Model calculations for the prediction of the diradical character of physisorbed molecules: p -benzyne/MgO and p -benzyne/SrO.

The analysis of the diradical state of functional open-shell molecules is important for understanding their physical properties and chemical reactivity. The diradical character is an important factor in the functional elucidation and design of open-shell molecules. In recent years, attempts have been made to immobilise functional open-shell molecules on surfaces to form devices. However, the influence of surface interactions on the diradical state remains unclear.
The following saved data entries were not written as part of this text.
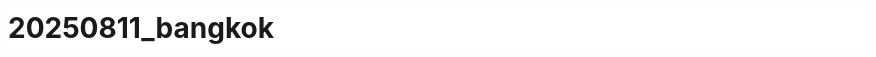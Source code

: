 # 20250811_bangkok

<html lang="ja" data-loaded="false" data-scrolled="false" data-spmenu="closed">
<head>

<meta charset="UTF-8">
<meta http-equiv="Content-Type" content="text/html; charset=UTF-8">
<meta http-equiv="X-UA-Compatible" content="IE=EmulateIE10" />
<meta http-equiv="X-UA-Compatible" content="IE=edge">

<meta name="viewport" content="width=device-width, initial-scale=1.0">






<style type="text/css">
p {
color: #fffafa;
font-size: 1.5em;
}


.red {color:#ff0000;}
.grey {color:#ffffff; background:#999999;}
.snow {color:#fffafa;}
.yellow {color:#ff0000; background:#ffff00;}
.blue {color:#0000ff;}
.white {color:#ffffff;}
.waku {border:2px dotted #99cc66;
line-height: 200%;
padding: 10px;}


main {
background-color: rgba(255, 255, 255, 0.5);
}

section {
background-color: rgba(0, 225, 0, 0.3);
}


/* 点滅 */
.blinking{
-webkit-animation:blink 1.5s ease-in-out infinite alternate;
-moz-animation:blink 1.5s ease-in-out infinite alternate;
animation:blink 1.5s ease-in-out infinite alternate;
}
@-webkit-keyframes blink{
0% {opacity:0;}
100% {opacity:1;}
}
@-moz-keyframes blink{
0% {opacity:0;}
100% {opacity:1;}
}
@keyframes blink{
0% {opacity:0;}
100% {opacity:1;}
}
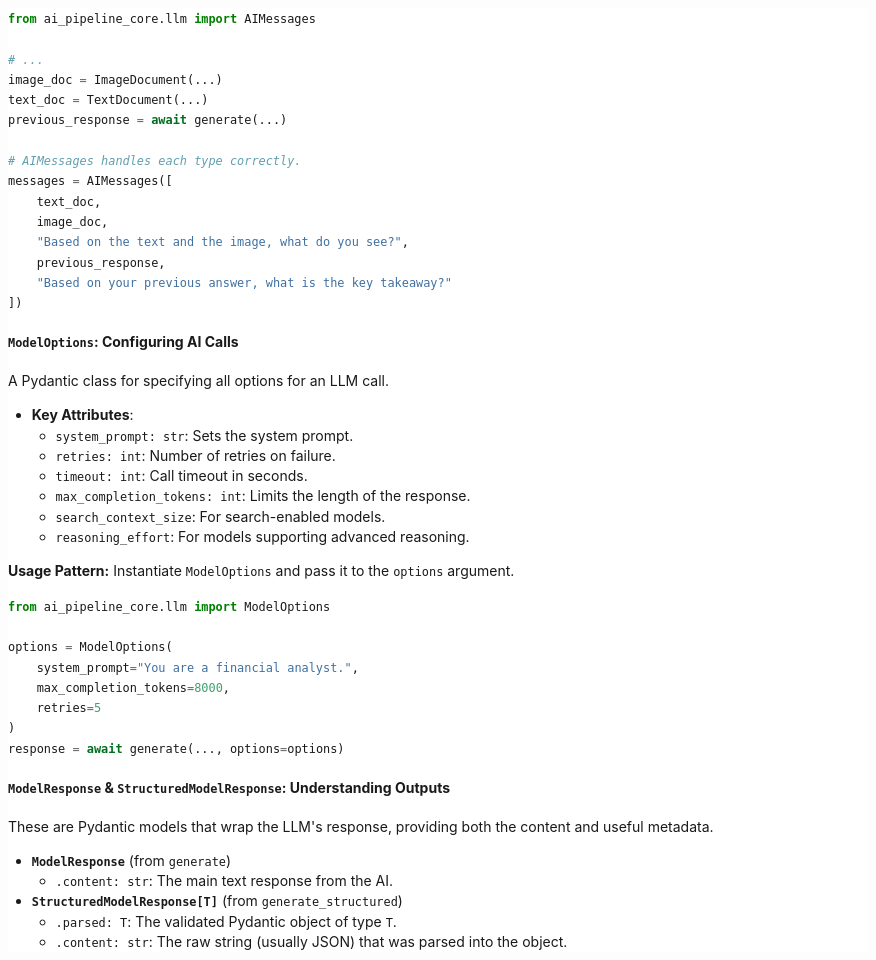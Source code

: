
 ```python
from ai_pipeline_core.llm import AIMessages

# ...
image_doc = ImageDocument(...)
text_doc = TextDocument(...)
previous_response = await generate(...)

# AIMessages handles each type correctly.
messages = AIMessages([
    text_doc,
    image_doc,
    "Based on the text and the image, what do you see?",
    previous_response,
    "Based on your previous answer, what is the key takeaway?"
])
```

#### `ModelOptions`: Configuring AI Calls
A Pydantic class for specifying all options for an LLM call.

-   **Key Attributes**:
    -   `system_prompt: str`: Sets the system prompt.
    -   `retries: int`: Number of retries on failure.
    -   `timeout: int`: Call timeout in seconds.
    -   `max_completion_tokens: int`: Limits the length of the response.
    -   `search_context_size`: For search-enabled models.
    -   `reasoning_effort`: For models supporting advanced reasoning.

**Usage Pattern:**
Instantiate `ModelOptions` and pass it to the `options` argument.

```python
from ai_pipeline_core.llm import ModelOptions

options = ModelOptions(
    system_prompt="You are a financial analyst.",
    max_completion_tokens=8000,
    retries=5
)
response = await generate(..., options=options)
```

#### `ModelResponse` & `StructuredModelResponse`: Understanding Outputs
These are Pydantic models that wrap the LLM's response, providing both the content and useful metadata.

-   **`ModelResponse`** (from `generate`)
    -   `.content: str`: The main text response from the AI.
-   **`StructuredModelResponse[T]`** (from `generate_structured`)
    -   `.parsed: T`: The validated Pydantic object of type `T`.
    -   `.content: str`: The raw string (usually JSON) that was parsed into the object.
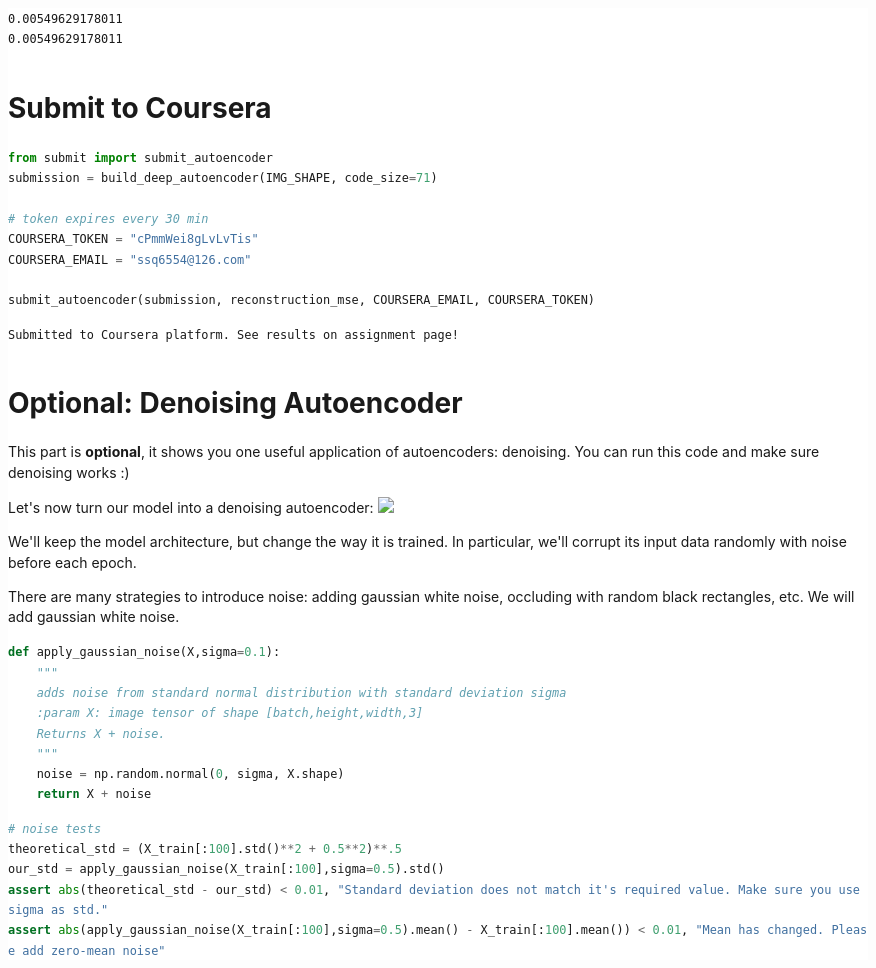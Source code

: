     0.00549629178011
    0.00549629178011


# Submit to Coursera


```python
from submit import submit_autoencoder
submission = build_deep_autoencoder(IMG_SHAPE, code_size=71)

# token expires every 30 min
COURSERA_TOKEN = "cPmmWei8gLvLvTis"
COURSERA_EMAIL = "ssq6554@126.com"

submit_autoencoder(submission, reconstruction_mse, COURSERA_EMAIL, COURSERA_TOKEN)
```

    Submitted to Coursera platform. See results on assignment page!


# Optional: Denoising Autoencoder

This part is **optional**, it shows you one useful application of autoencoders: denoising. You can run this code and make sure denoising works :) 

Let's now turn our model into a denoising autoencoder:
<img src="images/denoising.jpg" style="width:40%">

We'll keep the model architecture, but change the way it is trained. In particular, we'll corrupt its input data randomly with noise before each epoch.

There are many strategies to introduce noise: adding gaussian white noise, occluding with random black rectangles, etc. We will add gaussian white noise.


```python
def apply_gaussian_noise(X,sigma=0.1):
    """
    adds noise from standard normal distribution with standard deviation sigma
    :param X: image tensor of shape [batch,height,width,3]
    Returns X + noise.
    """
    noise = np.random.normal(0, sigma, X.shape)
    return X + noise
```


```python
# noise tests
theoretical_std = (X_train[:100].std()**2 + 0.5**2)**.5
our_std = apply_gaussian_noise(X_train[:100],sigma=0.5).std()
assert abs(theoretical_std - our_std) < 0.01, "Standard deviation does not match it's required value. Make sure you use sigma as std."
assert abs(apply_gaussian_noise(X_train[:100],sigma=0.5).mean() - X_train[:100].mean()) < 0.01, "Mean has changed. Please add zero-mean noise"
```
In this study, the physisorption structures of p -benzyne, which is a typical diradical molecule, on MgO(001) and SrO(001) surfaces are used as models to investigate how the diradical character is affected by physisorption. This is done using approximate spin-projected density functional theory calculations with dispersion correction and plane-wave basis (AP-DFT-D3/plane-wave calculations). The diradical character change (Δ y ) due to adsorption can be categorised into three factors, namely the change due to the distortion of the diradical molecule (Δ y dis ), the interaction between neighbouring diradical molecules (Δ y coh ), and molecule-surface interactions (Δ y surf ). In all the calculated models, physisorption reduced the diradical character (Δ y < 0), and the contribution of Δ y surf was the largest among the three factors. The calculated results show that adsorption induces electron delocalisation to π-conjugated orbitals and intramolecular charge polarisation, both of which contribute to reducing the occupancy of singly occupied molecular orbitals. This indicates that the diradical character of p -benzyne is reduced by the stabilisation of the resonance structures. Furthermore, geometry optimisation of the surfaces shows that the chemical-soft surface (SrO) varies the diradical character more significantly than the chemical-hard surface (MgO). This study shows that the open-shell electronic state and stack structure of diradical molecules can be controlled through the analysis of the surface diradical state.